The entries that follow should come back exactly, with no pictures among them.

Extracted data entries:
-=-=-

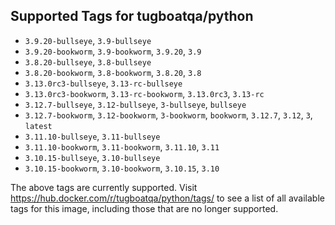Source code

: ## Supported Tags for tugboatqa/python

* `3.9.20-bullseye`, `3.9-bullseye`
* `3.9.20-bookworm`, `3.9-bookworm`, `3.9.20`, `3.9`
* `3.8.20-bullseye`, `3.8-bullseye`
* `3.8.20-bookworm`, `3.8-bookworm`, `3.8.20`, `3.8`
* `3.13.0rc3-bullseye`, `3.13-rc-bullseye`
* `3.13.0rc3-bookworm`, `3.13-rc-bookworm`, `3.13.0rc3`, `3.13-rc`
* `3.12.7-bullseye`, `3.12-bullseye`, `3-bullseye`, `bullseye`
* `3.12.7-bookworm`, `3.12-bookworm`, `3-bookworm`, `bookworm`, `3.12.7`, `3.12`, `3`, `latest`
* `3.11.10-bullseye`, `3.11-bullseye`
* `3.11.10-bookworm`, `3.11-bookworm`, `3.11.10`, `3.11`
* `3.10.15-bullseye`, `3.10-bullseye`
* `3.10.15-bookworm`, `3.10-bookworm`, `3.10.15`, `3.10`

The above tags are currently supported. Visit https://hub.docker.com/r/tugboatqa/python/tags/ to see a list of all available tags for this image, including those that are no longer supported.
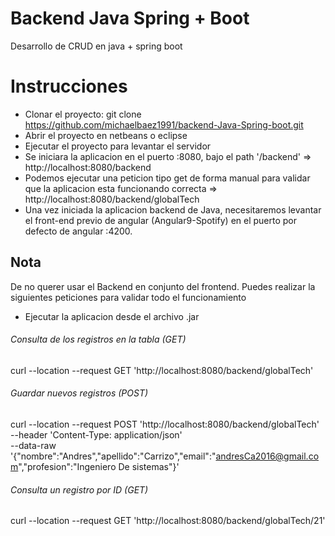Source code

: # Backend Java Spring + Boot
 Desarrollo de CRUD en java + spring boot 

# Instrucciones 
- Clonar el proyecto: git clone https://github.com/michaelbaez1991/backend-Java-Spring-boot.git
- Abrir el proyecto en netbeans o eclipse
- Ejecutar el proyecto para levantar el servidor
- Se iniciara la aplicacion en el puerto :8080, bajo el path '/backend' => http://localhost:8080/backend
- Podemos ejecutar una peticion tipo get de forma manual para validar que la aplicacion esta funcionando correcta => http://localhost:8080/backend/globalTech
- Una vez iniciada la aplicacion backend de Java, necesitaremos levantar el front-end previo de angular (Angular9-Spotify) en el puerto por defecto de angular :4200.

## Nota
De no querer usar el Backend en conjunto del frontend. Puedes realizar la siguientes peticiones para validar todo el funcionamiento

- Ejecutar la aplicacion desde el archivo .jar

###### Consulta de los registros en la tabla (GET)
curl --location --request GET 'http://localhost:8080/backend/globalTech'

###### Guardar nuevos registros (POST)
curl --location --request POST 'http://localhost:8080/backend/globalTech' \
--header 'Content-Type: application/json' \
--data-raw '{"nombre":"Andres","apellido":"Carrizo","email":"andresCa2016@gmail.com","profesion":"Ingeniero De sistemas"}'

###### Consulta un registro por ID (GET)
curl --location --request GET 'http://localhost:8080/backend/globalTech/21'
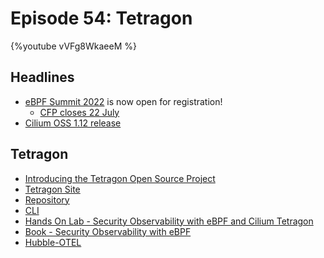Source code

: # Episode 54: Tetragon

{%youtube vVFg8WkaeeM %} 

## Headlines
-   [eBPF Summit 2022]([https://ebpf.io/summit-2022](https://ebpf.io/summit-2022)/) is now open for registration!
	- [CFP closes 22 July]([https://sessionize.com/ebpf-summit-2022](https://sessionize.com/ebpf-summit-2022))
- [Cilium OSS 1.12 release](https://isovalent.com/blog/post/cilium-release-112/)

## Tetragon

- [Introducing the Tetragon Open Source Project]([https://isovalent.com/blog/post/2022-05-16-tetragon/](https://isovalent.com/blog/post/2022-05-16-tetragon/))
- [Tetragon Site](https://isovalent.com/tetragon/)
- [Repository](https://github.com/cilium/tetragon/issues)
- [CLI](https://github.com/cilium/tetragon/blob/main/README.md#tetragon-cli)
- [Hands On Lab - Security Observability with eBPF and Cilium Tetragon](https://isovalent.com/labs/)
- [Book - Security Observability with eBPF](https://isovalent.com/ebpf-security/)
- [Hubble-OTEL](https://github.com/cilium/hubble-otel)
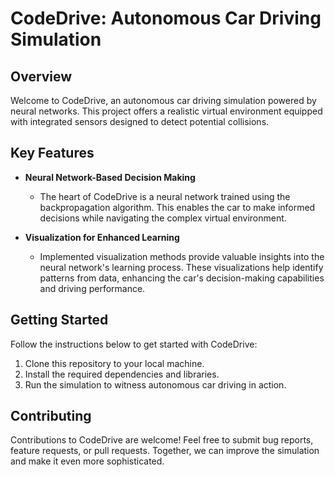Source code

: # CodeDrive: Autonomous Car Driving Simulation

## Overview

Welcome to CodeDrive, an autonomous car driving simulation powered by neural networks. This project offers a realistic virtual environment equipped with integrated sensors designed to detect potential collisions.

## Key Features

- **Neural Network-Based Decision Making**
    - The heart of CodeDrive is a neural network trained using the backpropagation algorithm. This enables the car to make informed decisions while navigating the complex virtual environment.

- **Visualization for Enhanced Learning**
    - Implemented visualization methods provide valuable insights into the neural network's learning process. These visualizations help identify patterns from data, enhancing the car's decision-making capabilities and driving performance.

## Getting Started

Follow the instructions below to get started with CodeDrive:

1. Clone this repository to your local machine.
2. Install the required dependencies and libraries.
3. Run the simulation to witness autonomous car driving in action.

## Contributing

Contributions to CodeDrive are welcome! Feel free to submit bug reports, feature requests, or pull requests. Together, we can improve the simulation and make it even more sophisticated.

-=-=-

▸ **RESULT**:
Source code

: ## Supported Tags for tugboatqa/python

* `3.9.20-bullseye`, `3.9-bullseye`
* `3.9.20-bookworm`, `3.9-bookworm`, `3.9.20`, `3.9`
* `3.8.20-bullseye`, `3.8-bullseye`
* `3.8.20-bookworm`, `3.8-bookworm`, `3.8.20`, `3.8`
* `3.13.0rc3-bullseye`, `3.13-rc-bullseye`
* `3.13.0rc3-bookworm`, `3.13-rc-bookworm`, `3.13.0rc3`, `3.13-rc`
* `3.12.7-bullseye`, `3.12-bullseye`, `3-bullseye`, `bullseye`
* `3.12.7-bookworm`, `3.12-bookworm`, `3-bookworm`, `bookworm`, `3.12.7`, `3.12`, `3`, `latest`
* `3.11.10-bullseye`, `3.11-bullseye`
* `3.11.10-bookworm`, `3.11-bookworm`, `3.11.10`, `3.11`
* `3.10.15-bullseye`, `3.10-bullseye`
* `3.10.15-bookworm`, `3.10-bookworm`, `3.10.15`, `3.10`

The above tags are currently supported. Visit https://hub.docker.com/r/tugboatqa/python/tags/ to see a list of all available tags for this image, including those that are no longer supported.
Source code

: # Backend Java Spring + Boot
 Desarrollo de CRUD en java + spring boot 

# Instrucciones 
- Clonar el proyecto: git clone https://github.com/michaelbaez1991/backend-Java-Spring-boot.git
- Abrir el proyecto en netbeans o eclipse
- Ejecutar el proyecto para levantar el servidor
- Se iniciara la aplicacion en el puerto :8080, bajo el path '/backend' => http://localhost:8080/backend
- Podemos ejecutar una peticion tipo get de forma manual para validar que la aplicacion esta funcionando correcta => http://localhost:8080/backend/globalTech
- Una vez iniciada la aplicacion backend de Java, necesitaremos levantar el front-end previo de angular (Angular9-Spotify) en el puerto por defecto de angular :4200.

## Nota
De no querer usar el Backend en conjunto del frontend. Puedes realizar la siguientes peticiones para validar todo el funcionamiento

- Ejecutar la aplicacion desde el archivo .jar

###### Consulta de los registros en la tabla (GET)
curl --location --request GET 'http://localhost:8080/backend/globalTech'

###### Guardar nuevos registros (POST)
curl --location --request POST 'http://localhost:8080/backend/globalTech' \
--header 'Content-Type: application/json' \
--data-raw '{"nombre":"Andres","apellido":"Carrizo","email":"andresCa2016@gmail.com","profesion":"Ingeniero De sistemas"}'

###### Consulta un registro por ID (GET)
curl --location --request GET 'http://localhost:8080/backend/globalTech/21'
Source code

: # Episode 54: Tetragon

{%youtube vVFg8WkaeeM %} 

## Headlines
-   [eBPF Summit 2022]([https://ebpf.io/summit-2022](https://ebpf.io/summit-2022)/) is now open for registration!
	- [CFP closes 22 July]([https://sessionize.com/ebpf-summit-2022](https://sessionize.com/ebpf-summit-2022))
- [Cilium OSS 1.12 release](https://isovalent.com/blog/post/cilium-release-112/)

## Tetragon

- [Introducing the Tetragon Open Source Project]([https://isovalent.com/blog/post/2022-05-16-tetragon/](https://isovalent.com/blog/post/2022-05-16-tetragon/))
- [Tetragon Site](https://isovalent.com/tetragon/)
- [Repository](https://github.com/cilium/tetragon/issues)
- [CLI](https://github.com/cilium/tetragon/blob/main/README.md#tetragon-cli)
- [Hands On Lab - Security Observability with eBPF and Cilium Tetragon](https://isovalent.com/labs/)
- [Book - Security Observability with eBPF](https://isovalent.com/ebpf-security/)
- [Hubble-OTEL](https://github.com/cilium/hubble-otel)
Source code

: # CodeDrive: Autonomous Car Driving Simulation

## Overview

Welcome to CodeDrive, an autonomous car driving simulation powered by neural networks. This project offers a realistic virtual environment equipped with integrated sensors designed to detect potential collisions.

## Key Features

- **Neural Network-Based Decision Making**
    - The heart of CodeDrive is a neural network trained using the backpropagation algorithm. This enables the car to make informed decisions while navigating the complex virtual environment.

- **Visualization for Enhanced Learning**
    - Implemented visualization methods provide valuable insights into the neural network's learning process. These visualizations help identify patterns from data, enhancing the car's decision-making capabilities and driving performance.

## Getting Started

Follow the instructions below to get started with CodeDrive:

1. Clone this repository to your local machine.
2. Install the required dependencies and libraries.
3. Run the simulation to witness autonomous car driving in action.

## Contributing

Contributions to CodeDrive are welcome! Feel free to submit bug reports, feature requests, or pull requests. Together, we can improve the simulation and make it even more sophisticated.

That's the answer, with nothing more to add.